# What's the problem with German's



## MandyB (Jan 14, 2010)

A good friend of mine has been in Canada for nearly four & half years and is still waiting for her paperwork! What's the problem with the German / Canadian relations?
We got our Provincial Nominee/PR within 18 months from UK so I can't see the problem.
Anyone got any ideas?


----------



## Auld Yin (Mar 10, 2009)

MandyB said:


> A good friend of mine has been in Canada for nearly four & half years and is still waiting for her paperwork! What's the problem with the German / Canadian relations?
> We got our Provincial Nominee/PR within 18 months from UK so I can't see the problem.
> Anyone got any ideas?


What paperwork is she waiting for and what is her present residence status?


----------



## MandyB (Jan 14, 2010)

Hi
Once again there has been a change of application - this seems to have been the problem all along. She has now got this answer back:

Well the application was sent Sept 28-2009. For permanent residence it takes 3-6 months until you get an answer. So really, we are almost at the 3months border. There is a service online that tell you what your status is and mine says: 

“We received your application for permanent residence on Sept 28-2009.

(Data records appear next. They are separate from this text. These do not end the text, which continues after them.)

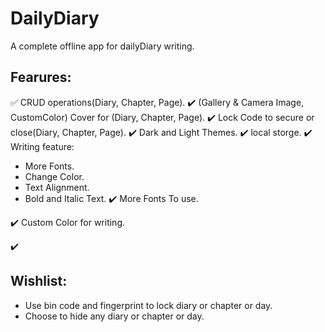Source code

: # DailyDiary
 A complete offline app for dailyDiary writing.
## Fearures:
:white_check_mark: CRUD operations(Diary, Chapter, Page).
✔️ (Gallery & Camera Image, CustomColor) Cover for (Diary, Chapter, Page).
✔️ Lock Code to secure or close(Diary, Chapter, Page).
✔️ Dark and Light Themes.
✔️ local storge.
✔️ Writing feature:
  * More Fonts.
  * Change Color.
  * Text Alignment.
  * Bold and Italic Text.
✔️ More Fonts To use.

✔️ Custom Color for writing.

✔️ 


## Wishlist:
- Use bin code and fingerprint to lock diary or chapter or day.
- Choose to hide any diary or chapter or day. 
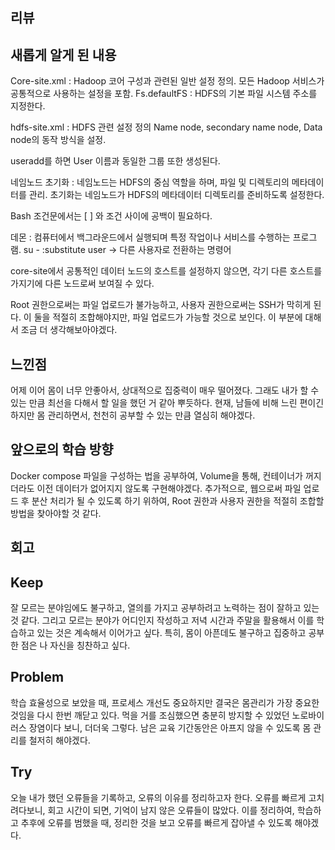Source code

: ## 리뷰
## 새롭게 알게 된 내용

Core-site.xml : Hadoop 코어 구성과 관련된 일반 설정 정의.
모든 Hadoop 서비스가 공통적으로 사용하는 설정을 포함.
Fs.defaultFS : HDFS의 기본 파일 시스템 주소를 지정한다.

hdfs-site.xml : HDFS 관련 설정 정의
Name node, secondary name node, Data node의 동작 방식을 설정.

useradd를 하면 User 이름과 동일한 그룹 또한 생성된다.

네임노드 초기화 : 네임노드는 HDFS의 중심 역할을 하며, 파일 및 디렉토리의 메타데이터를 관리. 초기화는 네임노드가 HDFS의 메타데이터 디렉토리를 준비하도록 설정한다.

Bash 조건문에서는 [ ] 와 조건 사이에 공백이 필요하다.

데몬 : 컴퓨터에서 백그라운드에서 실행되며 특정 작업이나 서비스를 수행하는 프로그램.
su - :substitute user -> 다른 사용자로 전환하는 명령어

core-site에서 공통적인 데이터 노드의 호스트를 설정하지 않으면, 각기 다른 호스트를 가지기에 다른 노드로써 보여질 수 있다.

Root 권한으로써는 파일 업로드가 불가능하고, 사용자 권한으로써는 SSH가 막히게 된다.
이 둘을 적절히 조합해야지만, 파일 업로드가 가능할 것으로 보인다. 이 부분에 대해서 조금 더 생각해보아야겠다.

## 느낀점
어제 이어 몸이 너무 안좋아서, 상대적으로 집중력이 매우 떨어졌다. 그래도 내가 할 수 있는 만큼 최선을 다해서 할 일을 했던 거 같아 뿌듯하다. 현재, 남들에 비해 느린 편이긴 하지만 몸 관리하면서, 천천히 공부할 수 있는 만큼 열심히 해야겠다.

## 앞으로의 학습 방향
Docker compose 파일을 구성하는 법을 공부하여, Volume을 통해, 컨테이너가 꺼지더라도 이전 데이터가 없어지지 않도록 구현해야겠다. 추가적으로, 웹으로써 파일 업로드 후 분산 처리가 될 수 있도록 하기 위하여, Root 권한과 사용자 권한을 적절히 조합할 방법을 찾아야할 것 같다.

## 회고
## Keep
잘 모르는 분야임에도 불구하고, 열의를 가지고 공부하려고 노력하는 점이 잘하고 있는 것 같다. 그리고 모르는 분야가 어디인지 작성하고 저녁 시간과 주말을 활용해서 이를 학습하고 있는 것은 계속해서 이어가고 싶다. 특히, 몸이 아픈데도 불구하고 집중하고 공부한 점은 나 자신을 칭찬하고 싶다.

## Problem
학습 효율성으로 보았을 때, 프로세스 개선도 중요하지만 결국은 몸관리가 가장 중요한 것임을 다시 한번 깨닫고 있다. 먹을 거를 조심했으면 충분히 방지할 수 있었던 노로바이러스 장염이다 보니, 더더욱 그렇다. 남은 교육 기간동안은 아프지 않을 수 있도록 몸 관리를 철저히 해야겠다.

## Try
오늘 내가 했던 오류들을 기록하고, 오류의 이유를 정리하고자 한다. 오류를 빠르게 고치려다보니, 회고 시간이 되면, 기억이 남지 않은 오류들이 많았다. 이를 정리하여, 학습하고 추후에 오류를 범했을 때, 정리한 것을 보고 오류를 빠르게 잡아낼 수 있도록 해야겠다.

We started processing your application on November 9-2009”

But my question was why would it take over 3 years to get to this point. Are all German's having the same problem?


----------



## Auld Yin (Mar 10, 2009)

MandyB said:


> Hi
> Once again there has been a change of application - this seems to have been the problem all along. She has now got this answer back:
> 
> Well the application was sent Sept 28-2009. For permanent residence it takes 3-6 months until you get an answer. So really, we are almost at the 3months border. There is a service online that tell you what your status is and mine says:
> ...


To the best of my knowledge application timelines vary considerably based on where it is processed. The following website provides some information.
Application Processing Times: Applications Processed Outside of Canada


----------



## MandyB (Jan 14, 2010)

*PR*

[Yes I know about the processing times but as she has been in Canada working on a work visa which gets renewed time and again for about 3 years. Why the delay. It's very frusting.


----------



## Auld Yin (Mar 10, 2009)

MandyB said:


> [Yes I know about the processing times but as she has been in Canada working on a work visa which gets renewed time and again for about 3 years. Why the delay. It's very frusting.


It has nothing to do with her being of German ancestry.


----------